Il referendum consultivo sul futuro di Atac è stato solo apparentemente un fallimento per il comitato promotore. Certo, la scarsa affluenza – solo il 16,38% dei romani si è recato alle urne – rende più difficile presentare un bilancio positivo per i sostenitori del ‘Sì', ma c'è da dire che ha pesato la disabitudine dei cittadini a partecipare a consultazioni cittadine, la difficoltà di presentare come necessario un referendum solo consultivo e lo stimolo dato dal quorum ai sostenitori del ‘No' a non recarsi alle urne per decretarne il fallimento. Metterei da parte i supposti boicottaggi dell'amministrazione comunale, che sicuramente poteva scegliere più saggiamente di portare i romani alle urne prima e in coincidenza con un'altra tornata elettorale (fosse anche solo per risparmiare), ma dare la colpa agli avversari per la diserzione dei seggi è sicuramente una scorciatoia.
Ma allora perché il referendum non è stato un fiasco per i sostenitori della liberalizzazione? Perché ha posto al centro il tema del futuro di Atac e del trasporto pubblico locale ponendo la liberalizzazione e l'ingresso dei privati come un orizzonte inevitabile per il futuro della municipalizzata del Campidoglio, costringendo a mettere questa ipotesi davvero all'ordine del giorno.
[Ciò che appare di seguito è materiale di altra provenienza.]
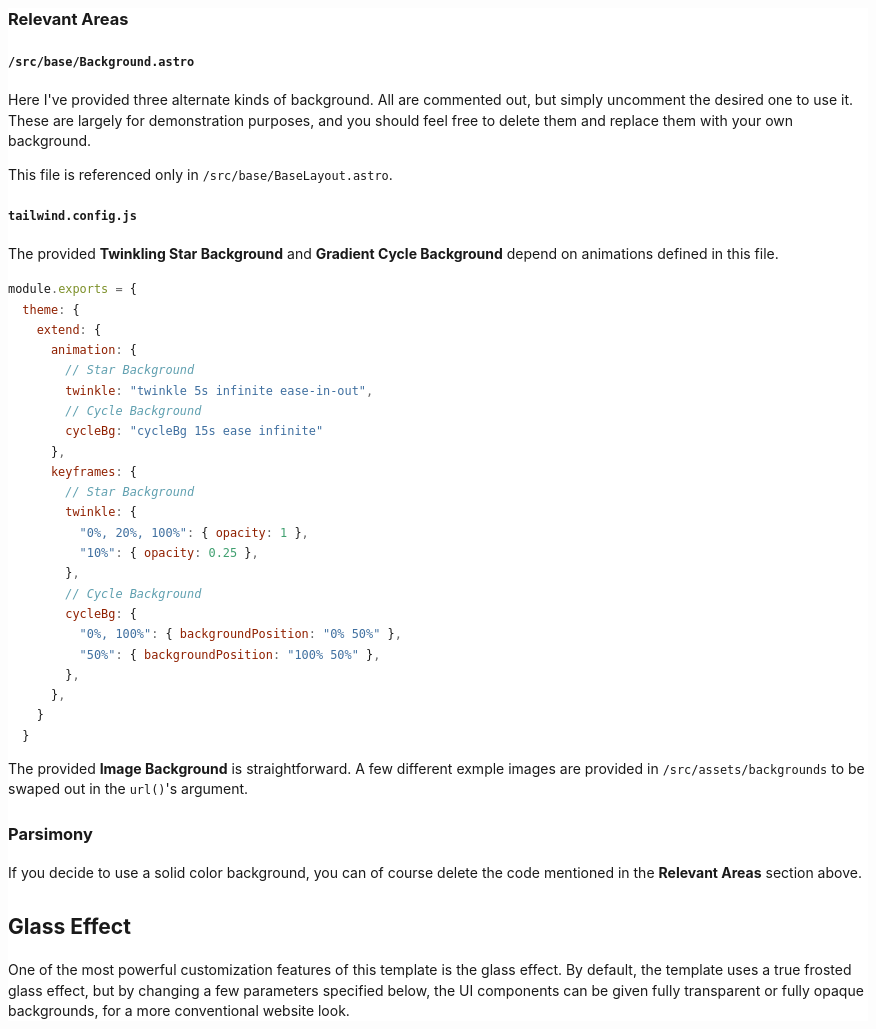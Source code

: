 ### Relevant Areas

#### `/src/base/Background.astro`

Here I've provided three alternate kinds of background. All are commented out, but simply uncomment the desired one to use it. These are largely for demonstration purposes, and you should feel free to delete them and replace them with your own background.

This file is referenced only in `/src/base/BaseLayout.astro`.

#### `tailwind.config.js`

The provided **Twinkling Star Background** and **Gradient Cycle Background** depend on animations defined in this file.

```js
module.exports = {
  theme: {
    extend: {
      animation: {
        // Star Background
        twinkle: "twinkle 5s infinite ease-in-out",
        // Cycle Background
        cycleBg: "cycleBg 15s ease infinite"
      },
      keyframes: {
        // Star Background
        twinkle: {
          "0%, 20%, 100%": { opacity: 1 },
          "10%": { opacity: 0.25 },
        },
        // Cycle Background
        cycleBg: {
          "0%, 100%": { backgroundPosition: "0% 50%" },
          "50%": { backgroundPosition: "100% 50%" },
        },
      },
    }
  }
```

The provided **Image Background** is straightforward. A few different exmple images are provided in `/src/assets/backgrounds` to be swaped out in the `url()`'s argument.

### Parsimony

If you decide to use a solid color background, you can of course delete the code mentioned in the **Relevant Areas** section above.

## Glass Effect

One of the most powerful customization features of this template is the glass effect. By default, the template uses a true frosted glass effect, but by changing a few parameters specified below, the UI components can be given fully transparent or fully opaque backgrounds, for a more conventional website look.
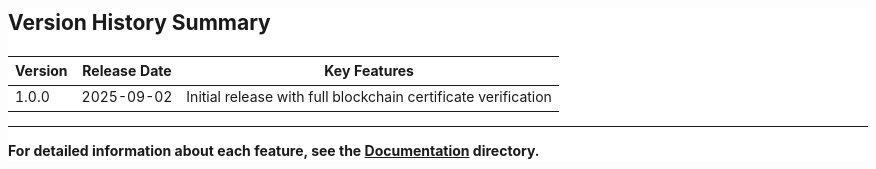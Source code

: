 
## Version History Summary

| Version | Release Date | Key Features |
|---------|-------------|--------------|
| 1.0.0   | 2025-09-02  | Initial release with full blockchain certificate verification |

---

**For detailed information about each feature, see the [Documentation](./docs/) directory.**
Di fronte al disastro del presente, fatto di bus in fiamme e di un servizio insufficiente, si è proposta la liberalizzazione come un'innovazione che senza dubbio avrebbe giovato ai cittadini, e attorno a una proposta presentata come alternativa ‘naturale' si è organizzato un campo di forze eterogeneo, attivo anche se minoritario e in grado di colonizzare lo spazio mediatico e il senso comune.
Dall'altra parte invece i sostenitori del ‘No' sono apparsi per lo più come i difensori dello status quo, divisi e senza un ragionamento forte sul futuro dell'azienda: i sindacati, giustamente, hanno difeso i diritti dei lavoratori messi a rischio da un cambio di gestione della produzione del tpl; il M5s si è limitato a difendere la sua azione e il concordato di Atac, sottolineando che ci vuole tempo per risanare l'azienda; la sinistra (sindacale, sociale, politica) si è senza dubbio mobilitata, ma molto al di sotto delle sue possibilità, soprattutto senza proporre una visione per il futuro del trasporto pubblico locale. Atac è un'azienda virtualmente fallita, il concordato preventivo mette pesanti vincoli alla capacità di spesa nel prossimo futuro e ha un miglioramento del servizio. Un'alternativa al ‘Sì' sarebbe dovuta partire da qui: da spiegare perché il trasporto pubblico non è una merce come un'altra, disegnando un'alternativa fatta di politiche industriali, risorse, controllo popolare.
Il prossimo appuntamento è nel 2021, quando chi governa il Campidoglio si troverà a decidere sulla messa a gare del servizio o l'affidamento in house. Il fronte del ‘Sì' alla liberalizzazione costruito attorno all'appuntamento referendario, c'è da scommetterci, non si farà trovare impreparato. Lo stesso dovrebbe fare chi propone un'idea diversa di trasporto pubblico, lontano dall'immagine di fallimento del presente, raccontando ai cittadini, agli utenti e ai lavoratori di Atac il proprio progetto in maniera chiara.